Adaptação de livro de Annie Ernaux que foi número 1 de vendas na França por 8 meses, com 400 mil cópias vendidas, na Netflix Divulgação / Magali Bragard

Adaptação de livro de Annie Ernaux que foi número 1 de vendas na França por 8 meses, com 400 mil cópias vendidas, na Netflix

Decidir envolver-se emocionalmente com outra pessoa é um processo complexo e, por vezes, irracional. Aos poucos, as emoções tomam controle, superando qualquer lógica e transformando-se em uma espiral que pode culminar em obsessão, paranoia, frustração e tristeza. Seguindo a linha de raciocínio dos versos de Pessoa, o amor genuíno exige uma dose de ridículo, de atos que desafiam nossa própria natureza, levando-nos a comportamentos que, sob o crivo da razão, jamais adotaríamos.

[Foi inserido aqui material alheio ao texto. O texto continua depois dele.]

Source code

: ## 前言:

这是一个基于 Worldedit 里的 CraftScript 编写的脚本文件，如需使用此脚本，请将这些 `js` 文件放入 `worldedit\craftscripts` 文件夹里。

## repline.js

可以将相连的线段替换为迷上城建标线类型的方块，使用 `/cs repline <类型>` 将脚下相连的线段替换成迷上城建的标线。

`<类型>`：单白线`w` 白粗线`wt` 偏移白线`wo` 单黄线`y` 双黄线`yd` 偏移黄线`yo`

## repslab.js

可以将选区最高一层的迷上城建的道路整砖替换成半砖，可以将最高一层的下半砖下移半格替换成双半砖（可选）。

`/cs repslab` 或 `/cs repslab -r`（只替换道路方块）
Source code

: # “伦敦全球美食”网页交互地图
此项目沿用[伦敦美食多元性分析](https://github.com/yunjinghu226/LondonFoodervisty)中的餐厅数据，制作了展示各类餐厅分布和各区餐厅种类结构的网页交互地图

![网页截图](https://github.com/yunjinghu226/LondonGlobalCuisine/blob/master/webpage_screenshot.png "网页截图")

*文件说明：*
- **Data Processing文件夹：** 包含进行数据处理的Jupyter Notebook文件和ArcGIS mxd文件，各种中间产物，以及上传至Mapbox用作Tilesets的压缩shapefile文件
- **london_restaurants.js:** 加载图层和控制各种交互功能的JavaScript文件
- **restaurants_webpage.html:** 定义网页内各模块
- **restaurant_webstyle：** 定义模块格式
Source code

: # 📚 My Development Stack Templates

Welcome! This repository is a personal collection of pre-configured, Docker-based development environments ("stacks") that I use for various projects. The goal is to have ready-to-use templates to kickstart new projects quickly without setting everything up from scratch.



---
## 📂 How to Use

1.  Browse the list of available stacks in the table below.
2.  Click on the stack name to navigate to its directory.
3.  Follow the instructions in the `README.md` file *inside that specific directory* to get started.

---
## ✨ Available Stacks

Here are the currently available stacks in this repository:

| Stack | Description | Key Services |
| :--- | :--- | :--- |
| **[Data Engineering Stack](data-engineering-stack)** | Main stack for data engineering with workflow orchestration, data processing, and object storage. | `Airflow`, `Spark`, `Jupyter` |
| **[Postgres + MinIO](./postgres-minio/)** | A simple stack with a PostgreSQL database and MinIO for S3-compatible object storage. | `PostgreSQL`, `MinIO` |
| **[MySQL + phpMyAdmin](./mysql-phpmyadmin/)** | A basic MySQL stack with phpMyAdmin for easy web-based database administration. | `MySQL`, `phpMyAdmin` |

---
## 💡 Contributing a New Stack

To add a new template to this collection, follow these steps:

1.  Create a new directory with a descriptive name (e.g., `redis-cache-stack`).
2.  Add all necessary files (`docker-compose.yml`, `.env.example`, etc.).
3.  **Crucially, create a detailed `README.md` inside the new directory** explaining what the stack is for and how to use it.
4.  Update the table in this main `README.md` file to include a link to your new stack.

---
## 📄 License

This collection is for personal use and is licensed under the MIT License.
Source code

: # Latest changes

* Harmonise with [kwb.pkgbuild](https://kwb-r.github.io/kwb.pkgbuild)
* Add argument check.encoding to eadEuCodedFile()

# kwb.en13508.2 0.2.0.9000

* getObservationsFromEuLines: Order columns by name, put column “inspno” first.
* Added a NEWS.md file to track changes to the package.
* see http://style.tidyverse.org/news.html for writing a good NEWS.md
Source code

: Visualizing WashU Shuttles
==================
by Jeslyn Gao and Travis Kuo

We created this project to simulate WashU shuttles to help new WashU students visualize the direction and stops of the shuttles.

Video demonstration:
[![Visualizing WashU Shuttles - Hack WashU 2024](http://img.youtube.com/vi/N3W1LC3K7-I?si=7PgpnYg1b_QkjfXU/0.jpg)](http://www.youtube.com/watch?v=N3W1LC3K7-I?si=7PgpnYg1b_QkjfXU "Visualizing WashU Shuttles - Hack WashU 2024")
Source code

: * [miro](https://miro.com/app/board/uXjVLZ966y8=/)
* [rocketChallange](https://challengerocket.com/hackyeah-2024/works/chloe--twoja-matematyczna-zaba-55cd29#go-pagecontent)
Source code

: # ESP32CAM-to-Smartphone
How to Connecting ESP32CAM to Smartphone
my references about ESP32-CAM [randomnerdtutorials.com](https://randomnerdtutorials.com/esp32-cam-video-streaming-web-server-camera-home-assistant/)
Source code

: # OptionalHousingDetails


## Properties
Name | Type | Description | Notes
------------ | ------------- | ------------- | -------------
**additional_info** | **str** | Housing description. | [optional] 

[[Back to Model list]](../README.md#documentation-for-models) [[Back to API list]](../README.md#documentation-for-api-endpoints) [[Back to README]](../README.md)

Sentimos orgulho dessas atitudes, um mecanismo de defesa que mascara a vergonha iminente. No entanto, a percepção de que há algo de superficial ou falso na relação é rapidamente ofuscada pela ilusão de autenticidade, reforçando a crença de que o sentimento é mais real justamente porque se revela de forma tão íntima e exclusiva. E assim, o ciclo de engano e sofrimento nunca encontra um fim definitivo.

A realidade paralela vivida por casais apaixonados, onde cada indivíduo está perdido em uma fase diferente do relacionamento, é apenas um dos aspectos que revelam o quão saudável ou tóxico pode ser um vínculo amoroso. A partir dessa percepção, surgem as conclusões desconcertantes que delineiam o verdadeiro grau de comprometimento entre duas pessoas. Por vezes, as expectativas e desejos de cada um são tão divergentes que fica evidente que ambos possuem visões completamente diferentes sobre a vida compartilhada, como se, na essência, não se conhecessem de fato.

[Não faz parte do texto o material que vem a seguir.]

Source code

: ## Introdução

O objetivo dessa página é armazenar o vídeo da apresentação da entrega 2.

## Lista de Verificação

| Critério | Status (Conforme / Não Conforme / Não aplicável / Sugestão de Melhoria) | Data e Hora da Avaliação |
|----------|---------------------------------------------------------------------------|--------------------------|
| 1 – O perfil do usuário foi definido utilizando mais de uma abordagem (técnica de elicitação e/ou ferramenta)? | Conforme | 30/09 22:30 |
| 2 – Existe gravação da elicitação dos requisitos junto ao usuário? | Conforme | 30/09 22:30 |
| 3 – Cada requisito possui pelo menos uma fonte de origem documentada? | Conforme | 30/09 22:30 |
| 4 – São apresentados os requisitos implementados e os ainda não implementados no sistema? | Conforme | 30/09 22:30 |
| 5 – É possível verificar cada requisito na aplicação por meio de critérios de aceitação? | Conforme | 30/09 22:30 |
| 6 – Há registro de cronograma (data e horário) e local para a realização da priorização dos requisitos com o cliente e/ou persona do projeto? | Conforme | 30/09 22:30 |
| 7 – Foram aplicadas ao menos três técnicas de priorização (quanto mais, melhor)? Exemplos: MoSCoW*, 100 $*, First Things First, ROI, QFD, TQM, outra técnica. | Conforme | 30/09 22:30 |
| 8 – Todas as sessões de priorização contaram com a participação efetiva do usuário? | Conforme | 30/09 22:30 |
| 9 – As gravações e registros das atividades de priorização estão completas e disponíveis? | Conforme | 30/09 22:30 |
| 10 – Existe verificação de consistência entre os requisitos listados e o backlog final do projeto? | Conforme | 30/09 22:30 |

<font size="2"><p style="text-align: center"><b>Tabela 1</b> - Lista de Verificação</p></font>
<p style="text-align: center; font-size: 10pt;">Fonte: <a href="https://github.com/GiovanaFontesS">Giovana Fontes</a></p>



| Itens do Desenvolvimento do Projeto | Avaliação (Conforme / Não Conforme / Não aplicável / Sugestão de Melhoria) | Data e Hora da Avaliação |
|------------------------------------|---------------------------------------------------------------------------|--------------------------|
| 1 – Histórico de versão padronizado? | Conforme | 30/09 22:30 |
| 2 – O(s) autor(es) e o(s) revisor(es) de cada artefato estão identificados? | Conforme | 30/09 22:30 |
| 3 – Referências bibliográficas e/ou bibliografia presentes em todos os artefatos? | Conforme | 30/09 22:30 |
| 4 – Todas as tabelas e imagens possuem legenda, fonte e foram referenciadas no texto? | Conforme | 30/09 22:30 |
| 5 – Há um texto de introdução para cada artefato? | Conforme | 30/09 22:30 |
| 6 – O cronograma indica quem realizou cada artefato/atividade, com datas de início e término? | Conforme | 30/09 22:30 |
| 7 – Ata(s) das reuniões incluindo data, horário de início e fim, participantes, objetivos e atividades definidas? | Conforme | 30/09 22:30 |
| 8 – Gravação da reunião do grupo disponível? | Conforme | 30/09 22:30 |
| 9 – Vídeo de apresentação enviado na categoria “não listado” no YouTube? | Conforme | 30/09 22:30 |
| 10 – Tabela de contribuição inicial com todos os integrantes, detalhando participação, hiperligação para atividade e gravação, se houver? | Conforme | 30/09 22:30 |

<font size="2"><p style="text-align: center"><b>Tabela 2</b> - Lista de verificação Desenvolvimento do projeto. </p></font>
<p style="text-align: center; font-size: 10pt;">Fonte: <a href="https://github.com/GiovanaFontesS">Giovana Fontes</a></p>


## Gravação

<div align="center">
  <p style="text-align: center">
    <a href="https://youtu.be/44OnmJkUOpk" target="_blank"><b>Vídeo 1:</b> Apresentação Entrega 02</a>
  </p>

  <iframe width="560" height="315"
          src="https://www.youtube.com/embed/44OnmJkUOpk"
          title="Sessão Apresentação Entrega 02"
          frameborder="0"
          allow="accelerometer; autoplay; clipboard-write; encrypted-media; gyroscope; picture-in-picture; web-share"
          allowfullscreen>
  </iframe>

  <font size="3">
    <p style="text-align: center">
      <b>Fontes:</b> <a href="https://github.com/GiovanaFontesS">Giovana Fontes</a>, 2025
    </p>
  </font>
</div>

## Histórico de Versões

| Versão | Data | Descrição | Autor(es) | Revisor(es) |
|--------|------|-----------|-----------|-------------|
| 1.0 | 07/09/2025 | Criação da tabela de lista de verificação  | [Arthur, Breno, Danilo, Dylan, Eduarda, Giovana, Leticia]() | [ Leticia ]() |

O filme “Pura Paixão” (2020) retrata com precisão esse desencontro entre um casal. A diretora Danielle Arbid busca representar visualmente o turbilhão emocional e psicológico que consome dois personagens enigmáticos, cujas demandas e expectativas se opõem de forma irreconciliável.

Os protagonistas, Hélène e Aleksandr, nascem da obra de Annie Ernaux, escritora francesa vencedora do Nobel de Literatura em 2022, e ganham vida nas atuações intensas de Laetitia Dosch e Sergei Polunin. O enredo do filme foca na simplicidade de uma relação marcada por percepções divergentes sobre o amor. Hélène, uma professora universitária recém-divorciada, acredita amar Aleksandr, mas, no fundo, anseia por algo que traga sentido à sua vida.

Por outro lado, Aleksandr, consciente de suas próprias necessidades, não busca aventuras nem grandes mudanças. Arbid, e por extensão Ernaux, exploram o velho clichê do homem que procura constantemente emoções extraconjugais, em contraste com uma mulher desesperadamente romântica, solitária e vulnerável. Seria simplista e injusto atribuir o comportamento de Hélène exclusivamente à idade, como se estivesse presa ao início da meia-idade e às inevitáveis perdas que a acompanham.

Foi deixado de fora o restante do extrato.